Look at the logs for more information on the failure.
Try to run the RSYNC manually, from a host not behind a proxy to rule out the proxies.
RRDP status
This alert will trigger if Routinator can't reach an important number of RRDP servers, showing an issue reaching out to the Internet.
RRDP uses HTTPS to fetch ROAs. So the error code will be an HTTP error code.
-1 means that the request timed out.
As all Routinator instance fetch from the same source you can compare them to know if the issue is most likely on our side or on the remote side.
Then try to manually curl to that endpoint from various vantage points to pinpoint where the issue is.
RTR Connections drop
This alert will trigger if Routinator loses connectivity to an important number of routers.
- Check that Routinator is healthy and reachable (see RTR port above)
Possible future work
- Add monitoring on the routers side. Currently only screen scraping/netconf seems doable (no SNMP).
- Encrypt the RTR traffic. Not a blocker as it's not PII and it's not leaving our infrastructure.
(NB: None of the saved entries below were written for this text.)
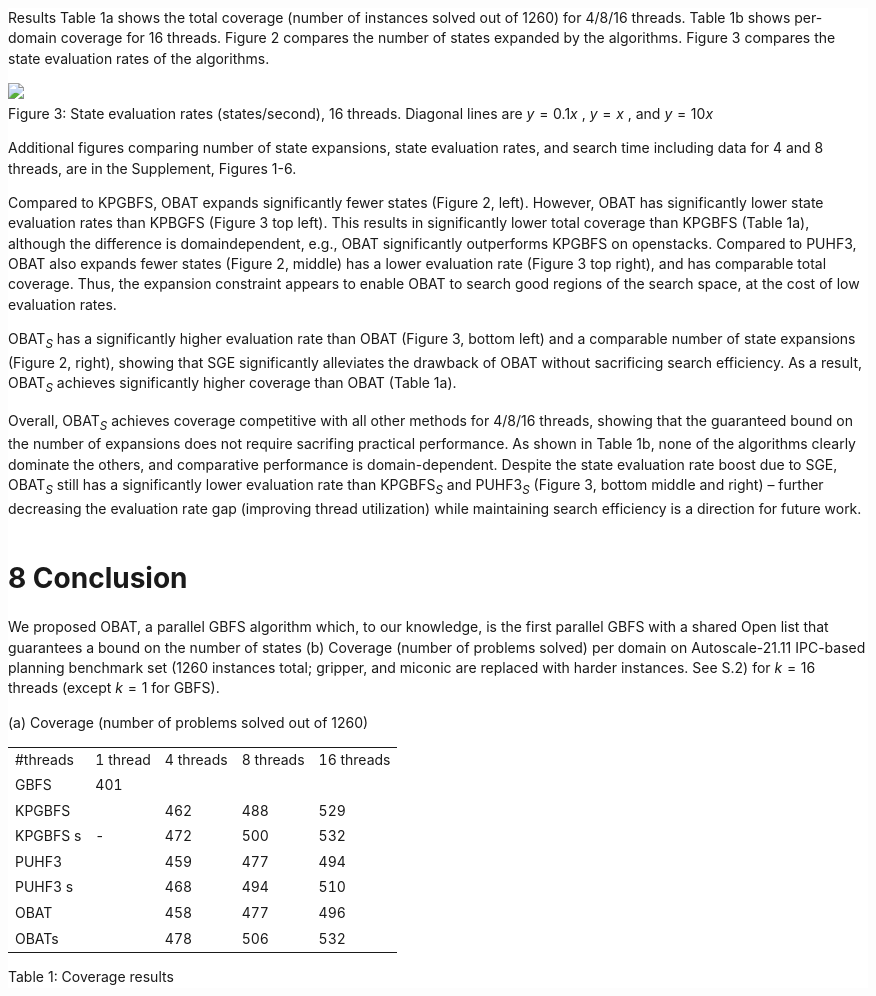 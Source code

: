 Results Table 1a shows the total coverage (number of instances solved out of 1260) for 4/8/16 threads. Table 1b shows per-domain coverage for 16 threads. Figure 2 compares the number of states expanded by the algorithms. Figure 3 compares the state evaluation rates of the algorithms.

![](images/56e2e9e7df27c52e5e231a1734b5996fd76405e9fdb61773d3c2022c7718f7e0.jpg)  
Figure 3: State evaluation rates (states/second), 16 threads. Diagonal lines are $y = 0 . 1 x$ , $y = x$ , and $y = 1 0 x$

Additional figures comparing number of state expansions, state evaluation rates, and search time including data for 4 and 8 threads, are in the Supplement, Figures 1-6.

Compared to KPGBFS, OBAT expands significantly fewer states (Figure 2, left). However, OBAT has significantly lower state evaluation rates than KPBGFS (Figure 3 top left). This results in significantly lower total coverage than KPGBFS (Table 1a), although the difference is domaindependent, e.g., OBAT significantly outperforms KPGBFS on openstacks. Compared to PUHF3, OBAT also expands fewer states (Figure 2, middle) has a lower evaluation rate (Figure 3 top right), and has comparable total coverage. Thus, the expansion constraint appears to enable OBAT to search good regions of the search space, at the cost of low evaluation rates.

$\mathrm { O B A T } _ { S }$ has a significantly higher evaluation rate than OBAT (Figure 3, bottom left) and a comparable number of state expansions (Figure 2, right), showing that SGE significantly alleviates the drawback of OBAT without sacrificing search efficiency. As a result, $\mathrm { O B A T } _ { S }$ achieves significantly higher coverage than OBAT (Table 1a).

Overall, ${ \mathrm { O B A T } } _ { S }$ achieves coverage competitive with all other methods for 4/8/16 threads, showing that the guaranteed bound on the number of expansions does not require sacrifing practical performance. As shown in Table 1b, none of the algorithms clearly dominate the others, and comparative performance is domain-dependent. Despite the state evaluation rate boost due to SGE, $\mathrm { O B A T } _ { S }$ still has a significantly lower evaluation rate than ${ \mathrm { K P G B F S } } _ { S }$ and $\mathrm { P U H F } 3 _ { S }$ (Figure 3, bottom middle and right) – further decreasing the evaluation rate gap (improving thread utilization) while maintaining search efficiency is a direction for future work.

# 8 Conclusion

We proposed OBAT, a parallel GBFS algorithm which, to our knowledge, is the first parallel GBFS with a shared Open list that guarantees a bound on the number of states (b) Coverage (number of problems solved) per domain on Autoscale-21.11 IPC-based planning benchmark set (1260 instances total; gripper, and miconic are replaced with harder instances. See S.2) for $k { = } 1 6$ threads (except $k { = } 1$ for GBFS).

(a) Coverage (number of problems solved out of 1260)   

<html><body><table><tr><td>#threads</td><td>1 thread</td><td>4 threads</td><td>8 threads</td><td>16 threads</td></tr><tr><td>GBFS</td><td>401</td><td colspan="3"></td></tr><tr><td>KPGBFS</td><td></td><td>462</td><td>488</td><td>529</td></tr><tr><td>KPGBFS s</td><td>-</td><td>472</td><td>500</td><td>532</td></tr><tr><td>PUHF3</td><td></td><td>459</td><td>477</td><td>494</td></tr><tr><td>PUHF3 s</td><td></td><td>468</td><td>494</td><td>510</td></tr><tr><td>OBAT</td><td></td><td>458</td><td>477</td><td>496</td></tr><tr><td>OBATs</td><td></td><td>478</td><td>506</td><td>532</td></tr></table></body></html>

Table 1: Coverage results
Not supported on Junos.
- Implement mechanism to easily add exceptions.
Resources
Routinator's doc: https://rpki.readthedocs.io/en/latest/routinator/index.html
Juniper's doc: https://www.juniper.net/documentation/en_US/junos/topics/topic-map/bgp-origin-as-validation.html
Blog post: https://phabricator.wikimedia.org/phame/post/view/186/rpki_origin_validation/